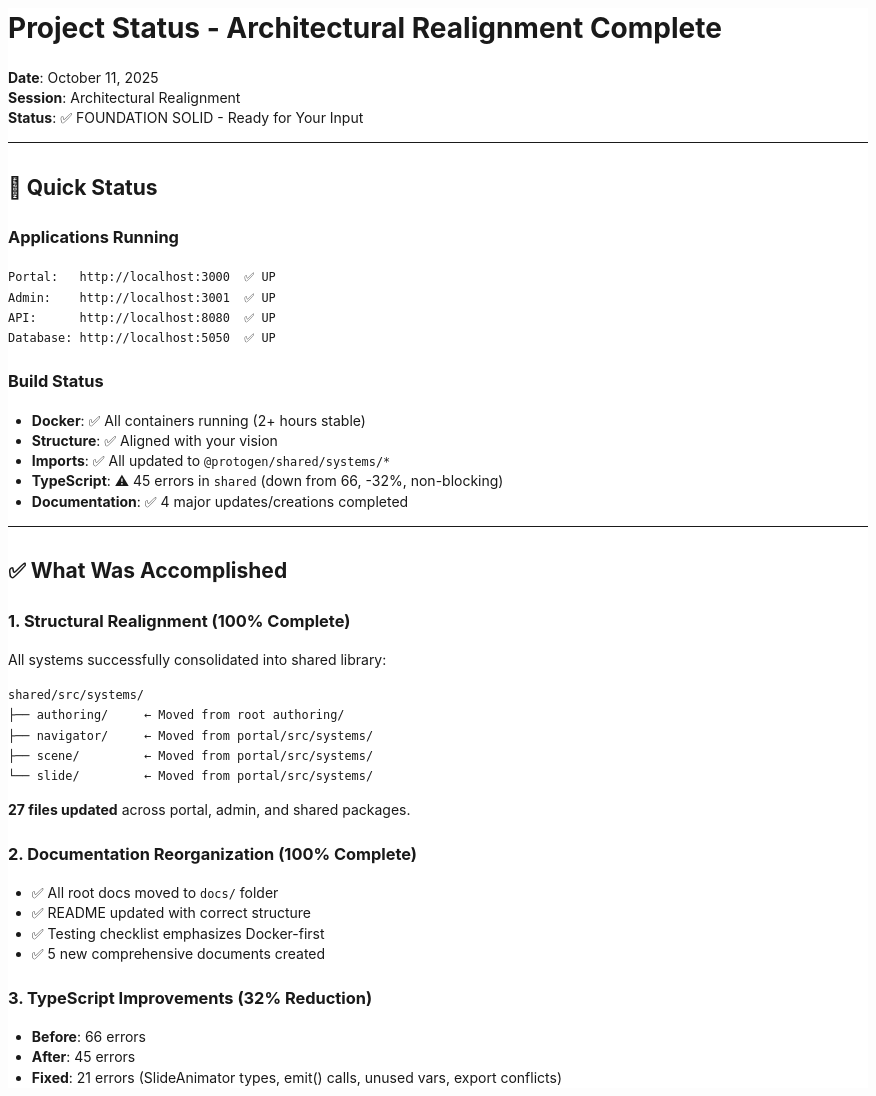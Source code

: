# Project Status - Architectural Realignment Complete

**Date**: October 11, 2025  
**Session**: Architectural Realignment  
**Status**: ✅ FOUNDATION SOLID - Ready for Your Input

---

## 🎯 Quick Status

### Applications Running
```
Portal:   http://localhost:3000  ✅ UP
Admin:    http://localhost:3001  ✅ UP
API:      http://localhost:8080  ✅ UP
Database: http://localhost:5050  ✅ UP
```

### Build Status
- **Docker**: ✅ All containers running (2+ hours stable)
- **Structure**: ✅ Aligned with your vision
- **Imports**: ✅ All updated to `@protogen/shared/systems/*`
- **TypeScript**: ⚠️ 45 errors in `shared` (down from 66, -32%, non-blocking)
- **Documentation**: ✅ 4 major updates/creations completed

---

## ✅ What Was Accomplished

### 1. Structural Realignment (100% Complete)
All systems successfully consolidated into shared library:

```
shared/src/systems/
├── authoring/     ← Moved from root authoring/
├── navigator/     ← Moved from portal/src/systems/
├── scene/         ← Moved from portal/src/systems/
└── slide/         ← Moved from portal/src/systems/
```

**27 files updated** across portal, admin, and shared packages.

### 2. Documentation Reorganization (100% Complete)
- ✅ All root docs moved to `docs/` folder
- ✅ README updated with correct structure
- ✅ Testing checklist emphasizes Docker-first
- ✅ 5 new comprehensive documents created

### 3. TypeScript Improvements (32% Reduction)
- **Before**: 66 errors
- **After**: 45 errors
- **Fixed**: 21 errors (SlideAnimator types, emit() calls, unused vars, export conflicts)
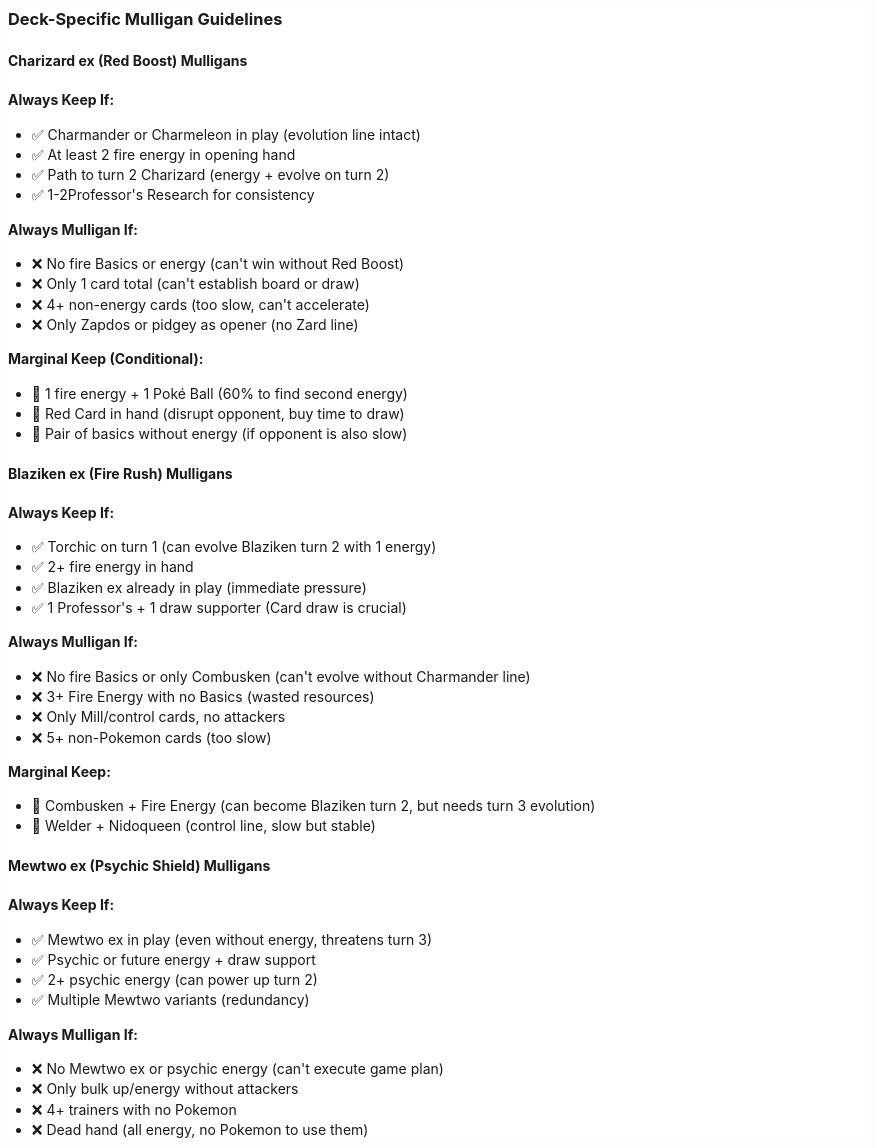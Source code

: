 ### Deck-Specific Mulligan Guidelines

#### Charizard ex (Red Boost) Mulligans

**Always Keep If:**

- ✅ Charmander or Charmeleon in play (evolution line intact)
- ✅ At least 2 fire energy in opening hand
- ✅ Path to turn 2 Charizard (energy + evolve on turn 2)
- ✅ 1-2Professor's Research for consistency

**Always Mulligan If:**

- ❌ No fire Basics or energy (can't win without Red Boost)
- ❌ Only 1 card total (can't establish board or draw)
- ❌ 4+ non-energy cards (too slow, can't accelerate)
- ❌ Only Zapdos or pidgey as opener (no Zard line)

**Marginal Keep (Conditional):**

- 🔶 1 fire energy + 1 Poké Ball (60% to find second energy)
- 🔶 Red Card in hand (disrupt opponent, buy time to draw)
- 🔶 Pair of basics without energy (if opponent is also slow)

#### Blaziken ex (Fire Rush) Mulligans

**Always Keep If:**

- ✅ Torchic on turn 1 (can evolve Blaziken turn 2 with 1 energy)
- ✅ 2+ fire energy in hand
- ✅ Blaziken ex already in play (immediate pressure)
- ✅ 1 Professor's + 1 draw supporter (Card draw is crucial)

**Always Mulligan If:**

- ❌ No fire Basics or only Combusken (can't evolve without Charmander line)
- ❌ 3+ Fire Energy with no Basics (wasted resources)
- ❌ Only Mill/control cards, no attackers
- ❌ 5+ non-Pokemon cards (too slow)

**Marginal Keep:**

- 🔶 Combusken + Fire Energy (can become Blaziken turn 2, but needs turn 3 evolution)
- 🔶 Welder + Nidoqueen (control line, slow but stable)

#### Mewtwo ex (Psychic Shield) Mulligans

**Always Keep If:**

- ✅ Mewtwo ex in play (even without energy, threatens turn 3)
- ✅ Psychic or future energy + draw support
- ✅ 2+ psychic energy (can power up turn 2)
- ✅ Multiple Mewtwo variants (redundancy)

**Always Mulligan If:**

- ❌ No Mewtwo ex or psychic energy (can't execute game plan)
- ❌ Only bulk up/energy without attackers
- ❌ 4+ trainers with no Pokemon
- ❌ Dead hand (all energy, no Pokemon to use them)
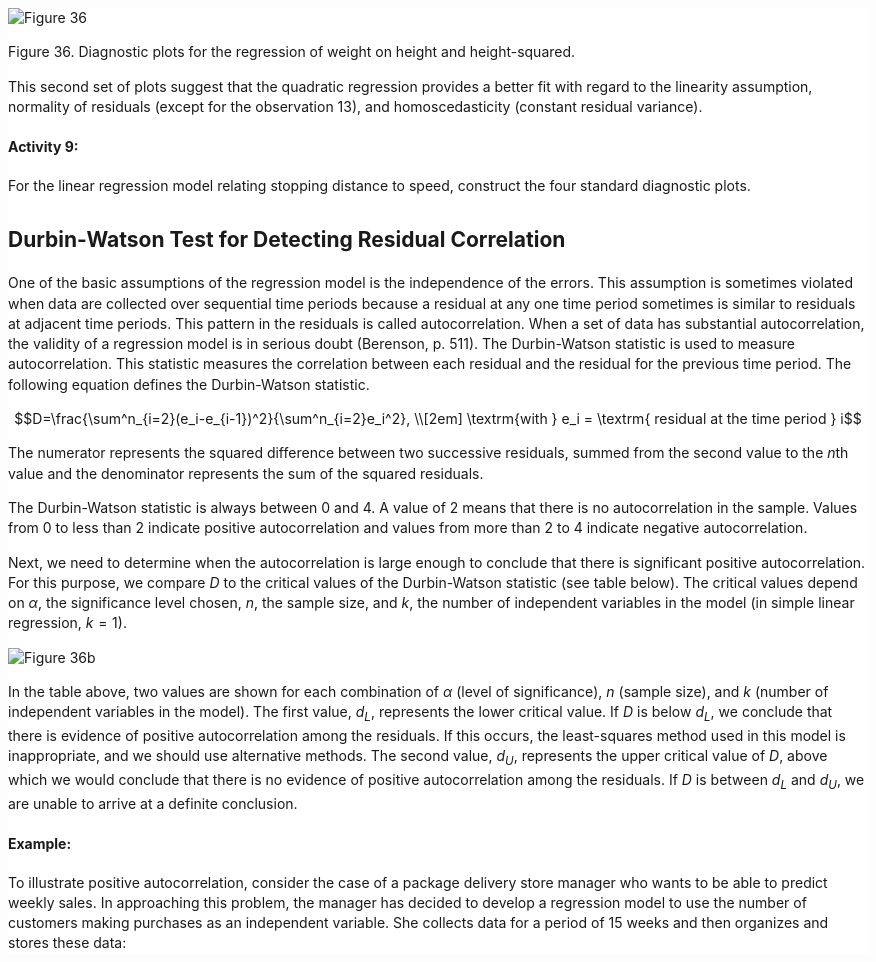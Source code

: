 ![Figure 36](images/fig36.png)

Figure 36.  Diagnostic plots for the regression of weight on height and height-squared.

This second set of plots suggest that the quadratic regression provides a better fit with regard to the linearity assumption, normality of residuals (except for the observation 13), and homoscedasticity (constant residual variance).  

#### Activity 9:  

For the linear regression model relating stopping distance to speed, construct the four standard diagnostic plots.

## Durbin-Watson Test for Detecting Residual Correlation

One of the basic assumptions of the regression model is the independence of the errors.  This assumption is sometimes violated when data are collected over sequential time periods because a residual at any one time period sometimes is similar to residuals at adjacent time periods.  This pattern in the residuals is called autocorrelation. When a set of data has substantial autocorrelation, the validity of a regression model is in serious doubt (Berenson, p. 511). The Durbin-Watson statistic is used to measure autocorrelation. This statistic measures the correlation between each residual and the residual for the previous time period. The following equation defines the Durbin-Watson statistic.

$$D=\frac{\sum^n_{i=2}(e_i-e_{i-1})^2}{\sum^n_{i=2}e_i^2}, \\[2em]  \textrm{with } e_i = \textrm{ residual at the time period } i$$

The numerator represents the squared difference between two successive residuals, summed from the second value to the $n$th value and the denominator represents the sum of the squared residuals.

The Durbin-Watson statistic is always between 0 and 4. A value of 2 means that there is no autocorrelation in the sample. Values from 0 to less than 2 indicate positive autocorrelation and values from more than 2 to 4 indicate negative autocorrelation.

Next, we need to determine when the autocorrelation is large enough to conclude that there is significant positive autocorrelation. For this purpose, we compare $D$ to the critical values of the Durbin-Watson statistic (see table below). The critical values depend on $α$, the significance level chosen, $n$, the sample size, and $k$, the number of independent variables in the model (in simple linear regression, $k = 1$).
 
![Figure 36b](images/fig36b.png)

In the table above, two values are shown for each combination of $\alpha$ (level of significance), $n$ (sample size), and $k$ (number of independent variables in the model). The first value, $d_L$, represents the lower critical value.  If $D$ is below $d_L$, we conclude that there is evidence of positive autocorrelation among the residuals. If this occurs, the least-squares method used in this model is inappropriate, and we should use alternative methods. The second value, $d_U$, represents the upper critical value of $D$, above which we would conclude that there is no evidence of positive autocorrelation among the residuals. If $D$ is between $d_L$ and $d_U$, we are unable to arrive at a definite conclusion.

#### Example:

To illustrate positive autocorrelation, consider the case of a package delivery store manager who wants to be able to predict weekly sales. In approaching this problem, the manager has decided to develop a regression model to use the number of customers making purchases as an independent variable. She collects data for a period of 15 weeks and then organizes and stores these data:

◆ **WORK TO BE COMPLETED**: Output the material word for word. Pictures do not go in.

◆ **SOLUTION BELOW**:
Source code

:# Project Status - Architectural Realignment Complete

**Date**: October 11, 2025  
**Session**: Architectural Realignment  
**Status**: ✅ FOUNDATION SOLID - Ready for Your Input

---

## 🎯 Quick Status

### Applications Running
```
Portal:   http://localhost:3000  ✅ UP
Admin:    http://localhost:3001  ✅ UP
API:      http://localhost:8080  ✅ UP
Database: http://localhost:5050  ✅ UP
```

### Build Status
- **Docker**: ✅ All containers running (2+ hours stable)
- **Structure**: ✅ Aligned with your vision
- **Imports**: ✅ All updated to `@protogen/shared/systems/*`
- **TypeScript**: ⚠️ 45 errors in `shared` (down from 66, -32%, non-blocking)
- **Documentation**: ✅ 4 major updates/creations completed

---

## ✅ What Was Accomplished

### 1. Structural Realignment (100% Complete)
All systems successfully consolidated into shared library:

```
shared/src/systems/
├── authoring/     ← Moved from root authoring/
├── navigator/     ← Moved from portal/src/systems/
├── scene/         ← Moved from portal/src/systems/
└── slide/         ← Moved from portal/src/systems/
```

**27 files updated** across portal, admin, and shared packages.

### 2. Documentation Reorganization (100% Complete)
- ✅ All root docs moved to `docs/` folder
- ✅ README updated with correct structure
- ✅ Testing checklist emphasizes Docker-first
- ✅ 5 new comprehensive documents created

### 3. TypeScript Improvements (32% Reduction)
- **Before**: 66 errors
- **After**: 45 errors
- **Fixed**: 21 errors (SlideAnimator types, emit() calls, unused vars, export conflicts)
Source code

: ### Deck-Specific Mulligan Guidelines

#### Charizard ex (Red Boost) Mulligans

**Always Keep If:**

- ✅ Charmander or Charmeleon in play (evolution line intact)
- ✅ At least 2 fire energy in opening hand
- ✅ Path to turn 2 Charizard (energy + evolve on turn 2)
- ✅ 1-2Professor's Research for consistency

**Always Mulligan If:**

- ❌ No fire Basics or energy (can't win without Red Boost)
- ❌ Only 1 card total (can't establish board or draw)
- ❌ 4+ non-energy cards (too slow, can't accelerate)
- ❌ Only Zapdos or pidgey as opener (no Zard line)

**Marginal Keep (Conditional):**

- 🔶 1 fire energy + 1 Poké Ball (60% to find second energy)
- 🔶 Red Card in hand (disrupt opponent, buy time to draw)
- 🔶 Pair of basics without energy (if opponent is also slow)

#### Blaziken ex (Fire Rush) Mulligans

**Always Keep If:**

- ✅ Torchic on turn 1 (can evolve Blaziken turn 2 with 1 energy)
- ✅ 2+ fire energy in hand
- ✅ Blaziken ex already in play (immediate pressure)
- ✅ 1 Professor's + 1 draw supporter (Card draw is crucial)

**Always Mulligan If:**

- ❌ No fire Basics or only Combusken (can't evolve without Charmander line)
- ❌ 3+ Fire Energy with no Basics (wasted resources)
- ❌ Only Mill/control cards, no attackers
- ❌ 5+ non-Pokemon cards (too slow)

**Marginal Keep:**

- 🔶 Combusken + Fire Energy (can become Blaziken turn 2, but needs turn 3 evolution)
- 🔶 Welder + Nidoqueen (control line, slow but stable)

#### Mewtwo ex (Psychic Shield) Mulligans

**Always Keep If:**

- ✅ Mewtwo ex in play (even without energy, threatens turn 3)
- ✅ Psychic or future energy + draw support
- ✅ 2+ psychic energy (can power up turn 2)
- ✅ Multiple Mewtwo variants (redundancy)

**Always Mulligan If:**

- ❌ No Mewtwo ex or psychic energy (can't execute game plan)
- ❌ Only bulk up/energy without attackers
- ❌ 4+ trainers with no Pokemon
- ❌ Dead hand (all energy, no Pokemon to use them)
Source code

: ![Figure 36](images/fig36.png)

Figure 36.  Diagnostic plots for the regression of weight on height and height-squared.

This second set of plots suggest that the quadratic regression provides a better fit with regard to the linearity assumption, normality of residuals (except for the observation 13), and homoscedasticity (constant residual variance).  

#### Activity 9:  

For the linear regression model relating stopping distance to speed, construct the four standard diagnostic plots.

## Durbin-Watson Test for Detecting Residual Correlation

One of the basic assumptions of the regression model is the independence of the errors.  This assumption is sometimes violated when data are collected over sequential time periods because a residual at any one time period sometimes is similar to residuals at adjacent time periods.  This pattern in the residuals is called autocorrelation. When a set of data has substantial autocorrelation, the validity of a regression model is in serious doubt (Berenson, p. 511). The Durbin-Watson statistic is used to measure autocorrelation. This statistic measures the correlation between each residual and the residual for the previous time period. The following equation defines the Durbin-Watson statistic.

$$D=\frac{\sum^n_{i=2}(e_i-e_{i-1})^2}{\sum^n_{i=2}e_i^2}, \\[2em]  \textrm{with } e_i = \textrm{ residual at the time period } i$$

The numerator represents the squared difference between two successive residuals, summed from the second value to the $n$th value and the denominator represents the sum of the squared residuals.

The Durbin-Watson statistic is always between 0 and 4. A value of 2 means that there is no autocorrelation in the sample. Values from 0 to less than 2 indicate positive autocorrelation and values from more than 2 to 4 indicate negative autocorrelation.

Next, we need to determine when the autocorrelation is large enough to conclude that there is significant positive autocorrelation. For this purpose, we compare $D$ to the critical values of the Durbin-Watson statistic (see table below). The critical values depend on $α$, the significance level chosen, $n$, the sample size, and $k$, the number of independent variables in the model (in simple linear regression, $k = 1$).
 
![Figure 36b](images/fig36b.png)

In the table above, two values are shown for each combination of $\alpha$ (level of significance), $n$ (sample size), and $k$ (number of independent variables in the model). The first value, $d_L$, represents the lower critical value.  If $D$ is below $d_L$, we conclude that there is evidence of positive autocorrelation among the residuals. If this occurs, the least-squares method used in this model is inappropriate, and we should use alternative methods. The second value, $d_U$, represents the upper critical value of $D$, above which we would conclude that there is no evidence of positive autocorrelation among the residuals. If $D$ is between $d_L$ and $d_U$, we are unable to arrive at a definite conclusion.

#### Example:

To illustrate positive autocorrelation, consider the case of a package delivery store manager who wants to be able to predict weekly sales. In approaching this problem, the manager has decided to develop a regression model to use the number of customers making purchases as an independent variable. She collects data for a period of 15 weeks and then organizes and stores these data:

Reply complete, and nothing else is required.